There has been a rapid increase in the adoption of Preview Environments across organizations. From open-source projects to enterprise organizations, everyone seems to agree on their usefulness in helping ship applications faster. If you're not familiar with Preview Environments, they basically deploy the changes present in a Pull Request (PR) or Merge Request and provide a shareable link to access them!

Preview Environments provide an excellent way to not only validate that everything is working as expected but also allow everyone in the team to be a part of the feedback process. In this article, I’m going to give you four reasons which make them a must-have if you're looking to boost productivity across your team!

Reason 1: Bring Everyone on Board

Feedback is one of the most crucial aspects of the software delivery process. Great feedback can come from anyone and not just engineers. But conventionally, the feedback process has always been limited to the software engineers on the team because it involved being able to read code. Even for technical team members, the feedback process hasn’t always been convenient. If you want to see how changes actually look and try things out, you would have to pull the code and build it, which is a time taking process.

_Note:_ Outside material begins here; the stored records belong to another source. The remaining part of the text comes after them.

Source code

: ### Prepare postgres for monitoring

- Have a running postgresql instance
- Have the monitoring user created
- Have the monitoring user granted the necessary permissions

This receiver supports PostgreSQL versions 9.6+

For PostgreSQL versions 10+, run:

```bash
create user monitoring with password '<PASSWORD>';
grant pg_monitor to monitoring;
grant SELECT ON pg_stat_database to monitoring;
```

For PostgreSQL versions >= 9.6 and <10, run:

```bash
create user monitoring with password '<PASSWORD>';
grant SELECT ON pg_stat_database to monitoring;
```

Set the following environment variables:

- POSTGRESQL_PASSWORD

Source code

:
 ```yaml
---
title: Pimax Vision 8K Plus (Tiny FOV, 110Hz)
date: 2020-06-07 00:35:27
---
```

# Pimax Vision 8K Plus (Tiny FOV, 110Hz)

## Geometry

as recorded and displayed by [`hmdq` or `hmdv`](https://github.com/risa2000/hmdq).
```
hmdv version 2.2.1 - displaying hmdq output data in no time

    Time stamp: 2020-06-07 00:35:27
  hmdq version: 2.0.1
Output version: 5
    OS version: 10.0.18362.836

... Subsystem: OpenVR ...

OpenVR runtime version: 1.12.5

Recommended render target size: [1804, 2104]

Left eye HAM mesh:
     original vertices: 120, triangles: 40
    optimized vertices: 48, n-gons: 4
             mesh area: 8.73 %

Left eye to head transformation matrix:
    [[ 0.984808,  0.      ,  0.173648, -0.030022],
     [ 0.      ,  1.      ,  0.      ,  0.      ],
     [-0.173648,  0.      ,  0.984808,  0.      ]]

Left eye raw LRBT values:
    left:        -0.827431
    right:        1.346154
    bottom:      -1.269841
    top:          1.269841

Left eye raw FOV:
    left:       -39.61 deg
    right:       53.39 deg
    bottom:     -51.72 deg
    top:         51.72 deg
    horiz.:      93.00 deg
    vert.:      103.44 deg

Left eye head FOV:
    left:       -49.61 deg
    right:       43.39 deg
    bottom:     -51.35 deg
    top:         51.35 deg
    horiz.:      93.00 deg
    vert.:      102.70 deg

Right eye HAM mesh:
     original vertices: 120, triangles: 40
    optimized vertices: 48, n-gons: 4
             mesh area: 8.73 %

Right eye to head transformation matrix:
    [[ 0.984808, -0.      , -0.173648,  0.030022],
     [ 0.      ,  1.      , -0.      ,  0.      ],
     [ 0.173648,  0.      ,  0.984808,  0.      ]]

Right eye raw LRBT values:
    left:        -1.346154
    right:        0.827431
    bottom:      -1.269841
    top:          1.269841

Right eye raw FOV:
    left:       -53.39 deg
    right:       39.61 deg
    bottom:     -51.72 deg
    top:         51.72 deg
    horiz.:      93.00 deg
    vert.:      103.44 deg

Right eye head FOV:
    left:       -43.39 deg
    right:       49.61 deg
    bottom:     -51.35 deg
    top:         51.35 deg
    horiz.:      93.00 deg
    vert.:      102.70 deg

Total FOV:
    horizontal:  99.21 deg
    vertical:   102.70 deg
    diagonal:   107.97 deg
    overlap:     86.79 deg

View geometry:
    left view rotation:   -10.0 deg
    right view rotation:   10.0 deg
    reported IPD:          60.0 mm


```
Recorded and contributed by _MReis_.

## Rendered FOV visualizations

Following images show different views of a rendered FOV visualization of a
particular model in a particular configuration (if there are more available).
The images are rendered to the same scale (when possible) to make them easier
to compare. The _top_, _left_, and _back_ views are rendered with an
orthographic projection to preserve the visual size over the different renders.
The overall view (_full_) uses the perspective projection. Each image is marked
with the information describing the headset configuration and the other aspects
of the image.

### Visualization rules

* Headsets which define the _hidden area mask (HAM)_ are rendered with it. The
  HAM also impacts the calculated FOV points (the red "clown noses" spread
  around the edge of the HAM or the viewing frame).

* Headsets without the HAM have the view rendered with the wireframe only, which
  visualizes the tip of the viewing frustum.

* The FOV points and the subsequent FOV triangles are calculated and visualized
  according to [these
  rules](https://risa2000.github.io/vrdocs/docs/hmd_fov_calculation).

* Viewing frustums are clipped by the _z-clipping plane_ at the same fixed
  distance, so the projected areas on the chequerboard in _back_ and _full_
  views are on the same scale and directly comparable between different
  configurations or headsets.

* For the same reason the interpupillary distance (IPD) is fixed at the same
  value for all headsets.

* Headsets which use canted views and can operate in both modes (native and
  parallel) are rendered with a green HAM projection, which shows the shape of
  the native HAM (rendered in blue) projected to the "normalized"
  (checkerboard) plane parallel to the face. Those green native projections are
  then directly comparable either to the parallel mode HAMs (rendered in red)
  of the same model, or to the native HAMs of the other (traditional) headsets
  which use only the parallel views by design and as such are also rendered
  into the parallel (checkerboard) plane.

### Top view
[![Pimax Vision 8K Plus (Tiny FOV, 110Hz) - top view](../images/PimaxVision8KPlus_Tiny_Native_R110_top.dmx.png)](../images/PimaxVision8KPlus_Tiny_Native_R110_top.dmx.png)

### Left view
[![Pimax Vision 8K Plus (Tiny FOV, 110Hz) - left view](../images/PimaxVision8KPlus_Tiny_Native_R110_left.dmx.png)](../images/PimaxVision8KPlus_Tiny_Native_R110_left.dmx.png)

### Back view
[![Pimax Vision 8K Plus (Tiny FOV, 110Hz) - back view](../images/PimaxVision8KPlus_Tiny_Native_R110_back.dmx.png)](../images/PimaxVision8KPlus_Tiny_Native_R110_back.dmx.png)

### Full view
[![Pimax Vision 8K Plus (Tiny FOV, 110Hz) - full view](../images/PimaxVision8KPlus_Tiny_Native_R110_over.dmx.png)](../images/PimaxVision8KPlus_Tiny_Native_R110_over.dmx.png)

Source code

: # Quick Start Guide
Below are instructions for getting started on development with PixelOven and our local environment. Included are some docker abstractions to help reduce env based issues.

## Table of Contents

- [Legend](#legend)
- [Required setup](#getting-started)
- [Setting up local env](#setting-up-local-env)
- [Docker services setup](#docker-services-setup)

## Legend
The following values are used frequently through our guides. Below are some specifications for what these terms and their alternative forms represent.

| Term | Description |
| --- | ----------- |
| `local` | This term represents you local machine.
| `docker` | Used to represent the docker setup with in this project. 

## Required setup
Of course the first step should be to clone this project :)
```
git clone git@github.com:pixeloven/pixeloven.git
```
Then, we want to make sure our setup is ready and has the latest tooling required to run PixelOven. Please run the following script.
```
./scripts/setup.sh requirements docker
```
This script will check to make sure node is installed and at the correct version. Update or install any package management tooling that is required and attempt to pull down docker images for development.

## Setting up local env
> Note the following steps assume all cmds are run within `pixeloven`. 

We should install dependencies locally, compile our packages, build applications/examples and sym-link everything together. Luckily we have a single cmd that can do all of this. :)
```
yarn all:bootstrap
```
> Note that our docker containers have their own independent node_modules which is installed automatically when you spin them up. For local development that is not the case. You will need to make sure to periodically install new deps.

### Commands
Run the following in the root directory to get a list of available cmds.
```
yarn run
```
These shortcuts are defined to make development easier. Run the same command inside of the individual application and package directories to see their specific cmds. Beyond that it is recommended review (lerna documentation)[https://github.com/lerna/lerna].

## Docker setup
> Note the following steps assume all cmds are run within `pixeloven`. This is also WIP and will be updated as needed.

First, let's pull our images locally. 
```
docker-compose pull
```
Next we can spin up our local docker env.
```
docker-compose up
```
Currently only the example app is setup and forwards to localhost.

Preview Environments solve both these problems by deploying the changes in a pull request and giving you a link that you can visit to view these deployed changes. This link is shareable, which means you can send it to anyone across your organization - product, marketing, sales, and even customers if need be! Not only does this allow a much wider set of people to be a part of the review process, but it also makes reviewing easier for everyone. Nobody needs to build the code or wait for a staging environment to try the new features or verify that that nasty bug blocking your users has indeed been fixed!

Reason 2: Feedback at the Right Time

I think you will agree with me when I say that the early we're able to give feedback, the better. Often feedback from non-technical teams in software companies comes too late in the delivery cycle. It is often just before the release (or sometimes even after 💀) when you're testing things in a staging environment that you would show it to product, marketing, sales, and other teams. But the problem with this is that the feedback you get at this point is much harder to act on than if it were given right when chunks of code were being merged. Preview Environments solve this problem by allowing everyone to review things early on. They provide an excellent way to cut short iteration time by allowing early feedback.

Preview Environments follow the lifecycle of a pull request. They allow you to show the changes in a pull request or merge request before it gets merged. This way, you're able to get feedback for each pushed commit and make the required changes. This is so much easier than getting feedback in staging environments right before the release. Without Preview Environments, feedback early on is only possible from people who can read code, and others are left out of this very important process.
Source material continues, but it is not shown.